### How to complete this task
Would you please transcribe the records below exactly, leaving out the pictures?

### Data for review
········
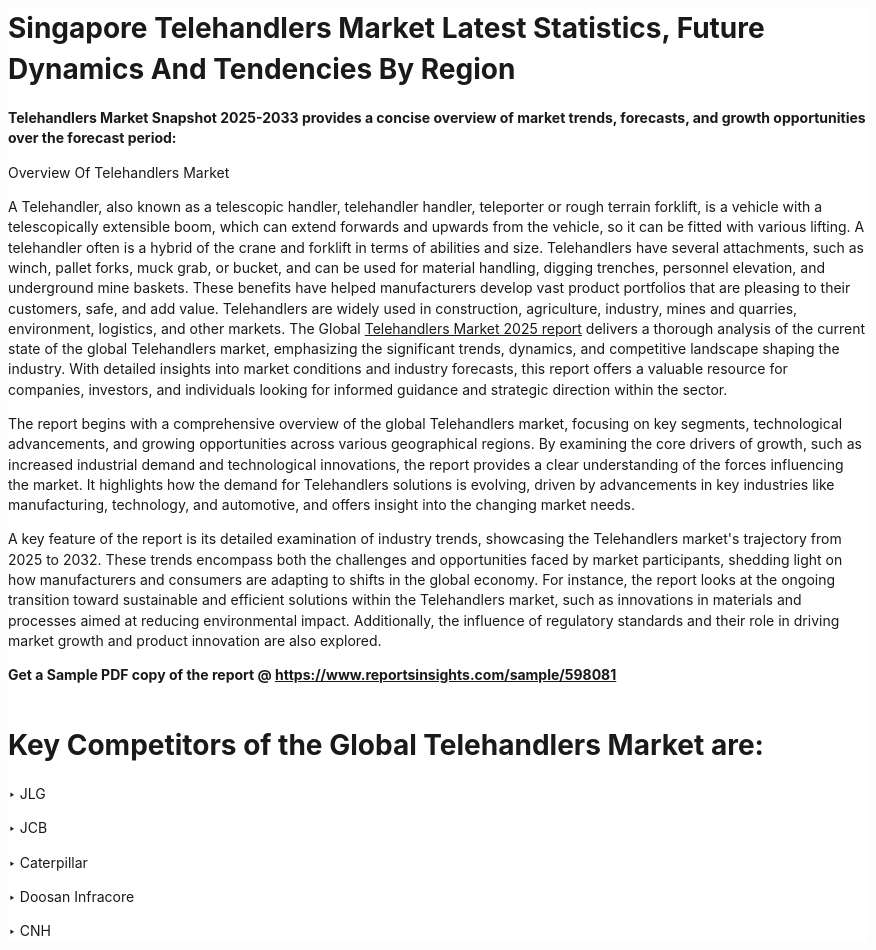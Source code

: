# Singapore Telehandlers Market Latest Statistics, Future Dynamics And Tendencies By Region

<strong>Telehandlers Market Snapshot 2025-2033 provides a concise overview of market trends, forecasts, and growth opportunities over the forecast period:</strong>

Overview Of Telehandlers Market

A Telehandler, also known as a telescopic handler, telehandler handler, teleporter or rough terrain forklift, is a vehicle with a telescopically extensible boom, which can extend forwards and upwards from the vehicle, so it can be fitted with various lifting. A telehandler often is a hybrid of the crane and forklift in terms of abilities and size. Telehandlers have several attachments, such as winch, pallet forks, muck grab, or bucket, and can be used for material handling, digging trenches, personnel elevation, and underground mine baskets. These benefits have helped manufacturers develop vast product portfolios that are pleasing to their customers, safe, and add value. Telehandlers are widely used in construction, agriculture, industry, mines and quarries, environment, logistics, and other markets. The Global <a href=https://www.reportsinsights.com/sample/598081>Telehandlers Market 2025 report</a> delivers a thorough analysis of the current state of the global Telehandlers market, emphasizing the significant trends, dynamics, and competitive landscape shaping the industry. With detailed insights into market conditions and industry forecasts, this report offers a valuable resource for companies, investors, and individuals looking for informed guidance and strategic direction within the sector.

The report begins with a comprehensive overview of the global Telehandlers market, focusing on key segments, technological advancements, and growing opportunities across various geographical regions. By examining the core drivers of growth, such as increased industrial demand and technological innovations, the report provides a clear understanding of the forces influencing the market. It highlights how the demand for Telehandlers solutions is evolving, driven by advancements in key industries like manufacturing, technology, and automotive, and offers insight into the changing market needs.

A key feature of the report is its detailed examination of industry trends, showcasing the Telehandlers market's trajectory from 2025 to 2032. These trends encompass both the challenges and opportunities faced by market participants, shedding light on how manufacturers and consumers are adapting to shifts in the global economy. For instance, the report looks at the ongoing transition toward sustainable and efficient solutions within the Telehandlers market, such as innovations in materials and processes aimed at reducing environmental impact. Additionally, the influence of regulatory standards and their role in driving market growth and product innovation are also explored.

<strong>Get a Sample PDF copy of the report @ <a href=https://www.reportsinsights.com/sample/598081>https://www.reportsinsights.com/sample/598081</a></strong>

# <strong>Key Competitors of the Global Telehandlers Market are:</strong>

‣ JLG

‣ JCB

‣ Caterpillar

‣ Doosan Infracore

‣ CNH

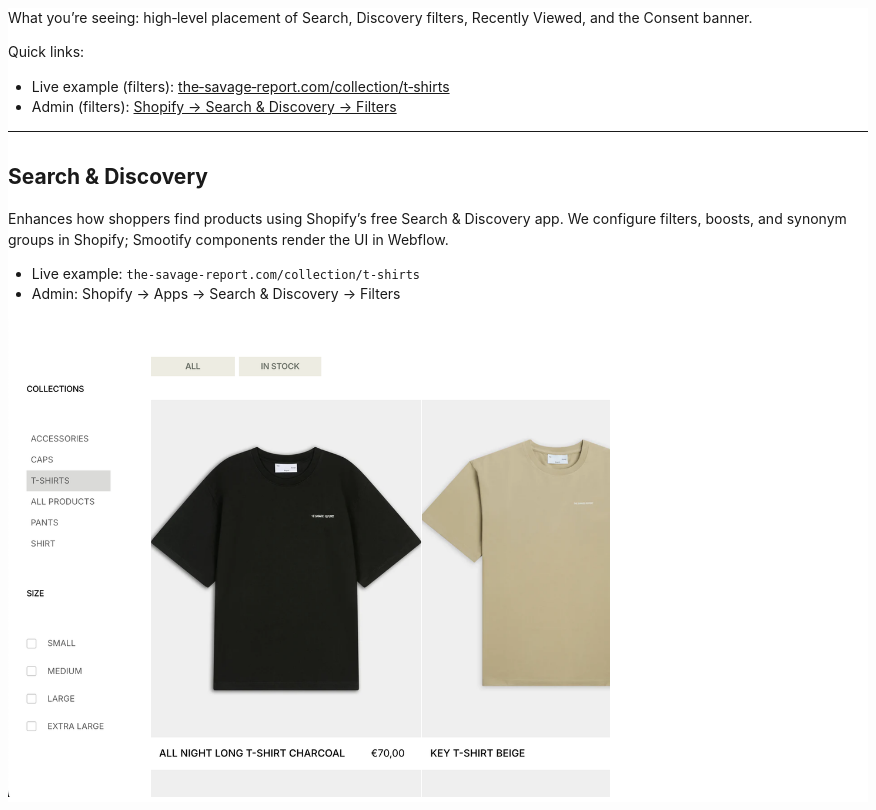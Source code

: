 What you’re seeing: high‑level placement of Search, Discovery filters, Recently Viewed, and the Consent banner.

Quick links:
- Live example (filters): [the‑savage‑report.com/collection/t‑shirts](https://www.the-savage-report.com/collection/t-shirts)
- Admin (filters): [Shopify → Search & Discovery → Filters](https://admin.shopify.com/store/thesavagereport/apps/search-and-discovery/filters)

---

<a id="search-discovery"></a>
## Search & Discovery

Enhances how shoppers find products using Shopify’s free Search & Discovery app. We configure filters, boosts, and synonym groups in Shopify; Smootify components render the UI in Webflow.

- Live example: `the-savage-report.com/collection/t-shirts`
- Admin: Shopify → Apps → Search & Discovery → Filters

<img src="../assets/08-smootify-search-discovery-website.png" alt="Search & Discovery on the website" width="70%" />
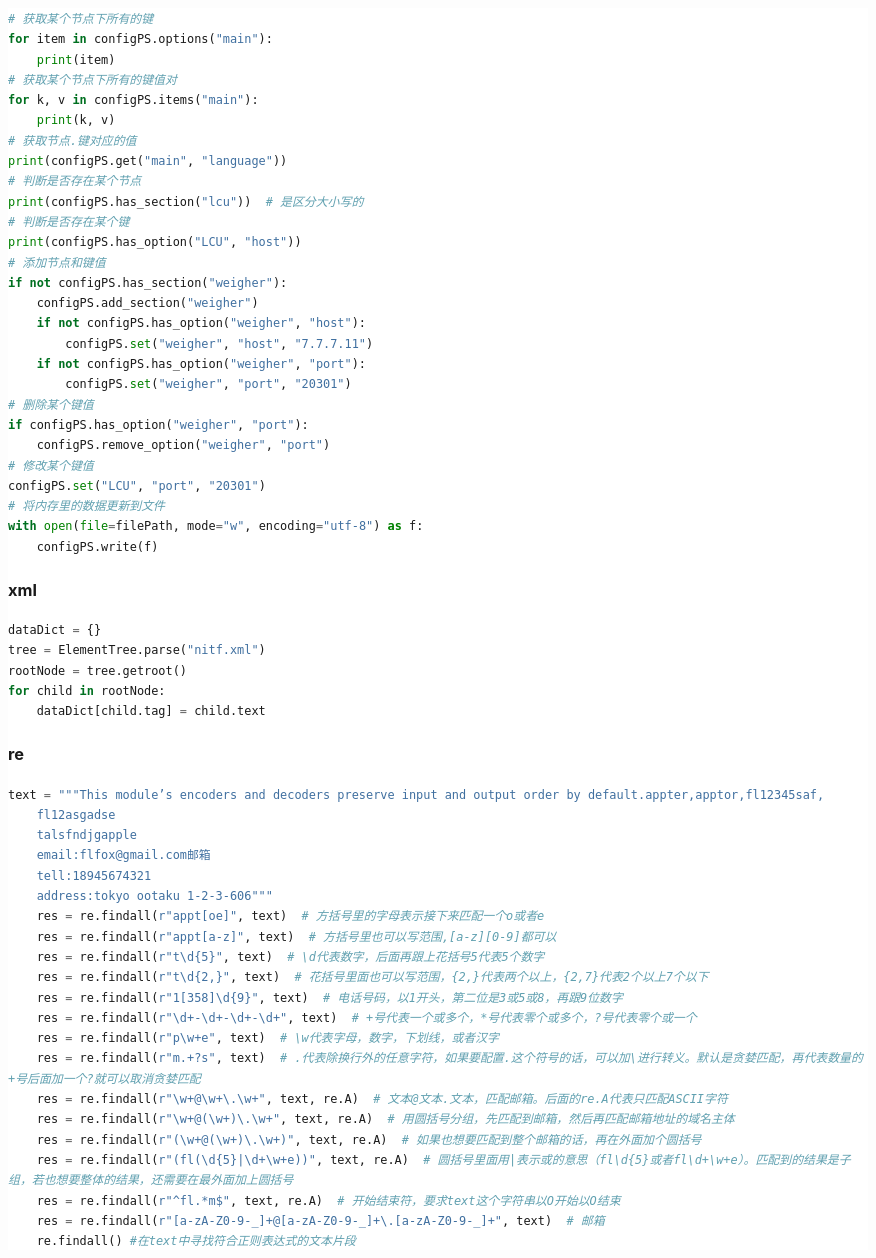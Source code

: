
 ```python
# 获取某个节点下所有的键
for item in configPS.options("main"):
    print(item)
# 获取某个节点下所有的键值对
for k, v in configPS.items("main"):
    print(k, v)
# 获取节点.键对应的值
print(configPS.get("main", "language"))
# 判断是否存在某个节点
print(configPS.has_section("lcu"))  # 是区分大小写的
# 判断是否存在某个键
print(configPS.has_option("LCU", "host"))
# 添加节点和键值
if not configPS.has_section("weigher"):
    configPS.add_section("weigher")
    if not configPS.has_option("weigher", "host"):
        configPS.set("weigher", "host", "7.7.7.11")
    if not configPS.has_option("weigher", "port"):
        configPS.set("weigher", "port", "20301")
# 删除某个键值
if configPS.has_option("weigher", "port"):
    configPS.remove_option("weigher", "port")
# 修改某个键值
configPS.set("LCU", "port", "20301")
# 将内存里的数据更新到文件
with open(file=filePath, mode="w", encoding="utf-8") as f:
    configPS.write(f)
```
### xml
```python
dataDict = {}
tree = ElementTree.parse("nitf.xml")
rootNode = tree.getroot()
for child in rootNode:
    dataDict[child.tag] = child.text
```

### re
```python
text = """This module’s encoders and decoders preserve input and output order by default.appter,apptor,fl12345saf,
    fl12asgadse
    talsfndjgapple
    email:flfox@gmail.com邮箱
    tell:18945674321
    address:tokyo ootaku 1-2-3-606"""
    res = re.findall(r"appt[oe]", text)  # 方括号里的字母表示接下来匹配一个o或者e
    res = re.findall(r"appt[a-z]", text)  # 方括号里也可以写范围,[a-z][0-9]都可以
    res = re.findall(r"t\d{5}", text)  # \d代表数字，后面再跟上花括号5代表5个数字
    res = re.findall(r"t\d{2,}", text)  # 花括号里面也可以写范围，{2,}代表两个以上，{2,7}代表2个以上7个以下
    res = re.findall(r"1[358]\d{9}", text)  # 电话号码，以1开头，第二位是3或5或8，再跟9位数字
    res = re.findall(r"\d+-\d+-\d+-\d+", text)  # +号代表一个或多个，*号代表零个或多个，?号代表零个或一个
    res = re.findall(r"p\w+e", text)  # \w代表字母，数字，下划线，或者汉字
    res = re.findall(r"m.+?s", text)  # .代表除换行外的任意字符，如果要配置.这个符号的话，可以加\进行转义。默认是贪婪匹配，再代表数量的+号后面加一个?就可以取消贪婪匹配
    res = re.findall(r"\w+@\w+\.\w+", text, re.A)  # 文本@文本.文本，匹配邮箱。后面的re.A代表只匹配ASCII字符
    res = re.findall(r"\w+@(\w+)\.\w+", text, re.A)  # 用圆括号分组，先匹配到邮箱，然后再匹配邮箱地址的域名主体
    res = re.findall(r"(\w+@(\w+)\.\w+)", text, re.A)  # 如果也想要匹配到整个邮箱的话，再在外面加个圆括号
    res = re.findall(r"(fl(\d{5}|\d+\w+e))", text, re.A)  # 圆括号里面用|表示或的意思（fl\d{5}或者fl\d+\w+e）。匹配到的结果是子组，若也想要整体的结果，还需要在最外面加上圆括号
    res = re.findall(r"^fl.*m$", text, re.A)  # 开始结束符，要求text这个字符串以O开始以O结束
    res = re.findall(r"[a-zA-Z0-9-_]+@[a-zA-Z0-9-_]+\.[a-zA-Z0-9-_]+", text)  # 邮箱
    re.findall() #在text中寻找符合正则表达式的文本片段
```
········
### Response to the task
Source code

:# Singapore Telehandlers Market Latest Statistics, Future Dynamics And Tendencies By Region

<strong>Telehandlers Market Snapshot 2025-2033 provides a concise overview of market trends, forecasts, and growth opportunities over the forecast period:</strong>

Overview Of Telehandlers Market

A Telehandler, also known as a telescopic handler, telehandler handler, teleporter or rough terrain forklift, is a vehicle with a telescopically extensible boom, which can extend forwards and upwards from the vehicle, so it can be fitted with various lifting. A telehandler often is a hybrid of the crane and forklift in terms of abilities and size. Telehandlers have several attachments, such as winch, pallet forks, muck grab, or bucket, and can be used for material handling, digging trenches, personnel elevation, and underground mine baskets. These benefits have helped manufacturers develop vast product portfolios that are pleasing to their customers, safe, and add value. Telehandlers are widely used in construction, agriculture, industry, mines and quarries, environment, logistics, and other markets. The Global <a href=https://www.reportsinsights.com/sample/598081>Telehandlers Market 2025 report</a> delivers a thorough analysis of the current state of the global Telehandlers market, emphasizing the significant trends, dynamics, and competitive landscape shaping the industry. With detailed insights into market conditions and industry forecasts, this report offers a valuable resource for companies, investors, and individuals looking for informed guidance and strategic direction within the sector.

The report begins with a comprehensive overview of the global Telehandlers market, focusing on key segments, technological advancements, and growing opportunities across various geographical regions. By examining the core drivers of growth, such as increased industrial demand and technological innovations, the report provides a clear understanding of the forces influencing the market. It highlights how the demand for Telehandlers solutions is evolving, driven by advancements in key industries like manufacturing, technology, and automotive, and offers insight into the changing market needs.

A key feature of the report is its detailed examination of industry trends, showcasing the Telehandlers market's trajectory from 2025 to 2032. These trends encompass both the challenges and opportunities faced by market participants, shedding light on how manufacturers and consumers are adapting to shifts in the global economy. For instance, the report looks at the ongoing transition toward sustainable and efficient solutions within the Telehandlers market, such as innovations in materials and processes aimed at reducing environmental impact. Additionally, the influence of regulatory standards and their role in driving market growth and product innovation are also explored.

<strong>Get a Sample PDF copy of the report @ <a href=https://www.reportsinsights.com/sample/598081>https://www.reportsinsights.com/sample/598081</a></strong>

# <strong>Key Competitors of the Global Telehandlers Market are:</strong>

‣ JLG

‣ JCB

‣ Caterpillar

‣ Doosan Infracore

‣ CNH

Source code

: What you’re seeing: high‑level placement of Search, Discovery filters, Recently Viewed, and the Consent banner.

Quick links:
- Live example (filters): [the‑savage‑report.com/collection/t‑shirts](https://www.the-savage-report.com/collection/t-shirts)
- Admin (filters): [Shopify → Search & Discovery → Filters](https://admin.shopify.com/store/thesavagereport/apps/search-and-discovery/filters)

---

<a id="search-discovery"></a>
## Search & Discovery

Enhances how shoppers find products using Shopify’s free Search & Discovery app. We configure filters, boosts, and synonym groups in Shopify; Smootify components render the UI in Webflow.

- Live example: `the-savage-report.com/collection/t-shirts`
- Admin: Shopify → Apps → Search & Discovery → Filters

<img src="../assets/08-smootify-search-discovery-website.png" alt="Search & Discovery on the website" width="70%" />
Source code

:
 ```python
# 获取某个节点下所有的键
for item in configPS.options("main"):
    print(item)
# 获取某个节点下所有的键值对
for k, v in configPS.items("main"):
    print(k, v)
# 获取节点.键对应的值
print(configPS.get("main", "language"))
# 判断是否存在某个节点
print(configPS.has_section("lcu"))  # 是区分大小写的
# 判断是否存在某个键
print(configPS.has_option("LCU", "host"))
# 添加节点和键值
if not configPS.has_section("weigher"):
    configPS.add_section("weigher")
    if not configPS.has_option("weigher", "host"):
        configPS.set("weigher", "host", "7.7.7.11")
    if not configPS.has_option("weigher", "port"):
        configPS.set("weigher", "port", "20301")
# 删除某个键值
if configPS.has_option("weigher", "port"):
    configPS.remove_option("weigher", "port")
# 修改某个键值
configPS.set("LCU", "port", "20301")
# 将内存里的数据更新到文件
with open(file=filePath, mode="w", encoding="utf-8") as f:
    configPS.write(f)
```
### xml
```python
dataDict = {}
tree = ElementTree.parse("nitf.xml")
rootNode = tree.getroot()
for child in rootNode:
    dataDict[child.tag] = child.text
```

### re
```python
text = """This module’s encoders and decoders preserve input and output order by default.appter,apptor,fl12345saf,
    fl12asgadse
    talsfndjgapple
    email:flfox@gmail.com邮箱
    tell:18945674321
    address:tokyo ootaku 1-2-3-606"""
    res = re.findall(r"appt[oe]", text)  # 方括号里的字母表示接下来匹配一个o或者e
    res = re.findall(r"appt[a-z]", text)  # 方括号里也可以写范围,[a-z][0-9]都可以
    res = re.findall(r"t\d{5}", text)  # \d代表数字，后面再跟上花括号5代表5个数字
    res = re.findall(r"t\d{2,}", text)  # 花括号里面也可以写范围，{2,}代表两个以上，{2,7}代表2个以上7个以下
    res = re.findall(r"1[358]\d{9}", text)  # 电话号码，以1开头，第二位是3或5或8，再跟9位数字
    res = re.findall(r"\d+-\d+-\d+-\d+", text)  # +号代表一个或多个，*号代表零个或多个，?号代表零个或一个
    res = re.findall(r"p\w+e", text)  # \w代表字母，数字，下划线，或者汉字
    res = re.findall(r"m.+?s", text)  # .代表除换行外的任意字符，如果要配置.这个符号的话，可以加\进行转义。默认是贪婪匹配，再代表数量的+号后面加一个?就可以取消贪婪匹配
    res = re.findall(r"\w+@\w+\.\w+", text, re.A)  # 文本@文本.文本，匹配邮箱。后面的re.A代表只匹配ASCII字符
    res = re.findall(r"\w+@(\w+)\.\w+", text, re.A)  # 用圆括号分组，先匹配到邮箱，然后再匹配邮箱地址的域名主体
    res = re.findall(r"(\w+@(\w+)\.\w+)", text, re.A)  # 如果也想要匹配到整个邮箱的话，再在外面加个圆括号
    res = re.findall(r"(fl(\d{5}|\d+\w+e))", text, re.A)  # 圆括号里面用|表示或的意思（fl\d{5}或者fl\d+\w+e）。匹配到的结果是子组，若也想要整体的结果，还需要在最外面加上圆括号
    res = re.findall(r"^fl.*m$", text, re.A)  # 开始结束符，要求text这个字符串以O开始以O结束
    res = re.findall(r"[a-zA-Z0-9-_]+@[a-zA-Z0-9-_]+\.[a-zA-Z0-9-_]+", text)  # 邮箱
    re.findall() #在text中寻找符合正则表达式的文本片段
```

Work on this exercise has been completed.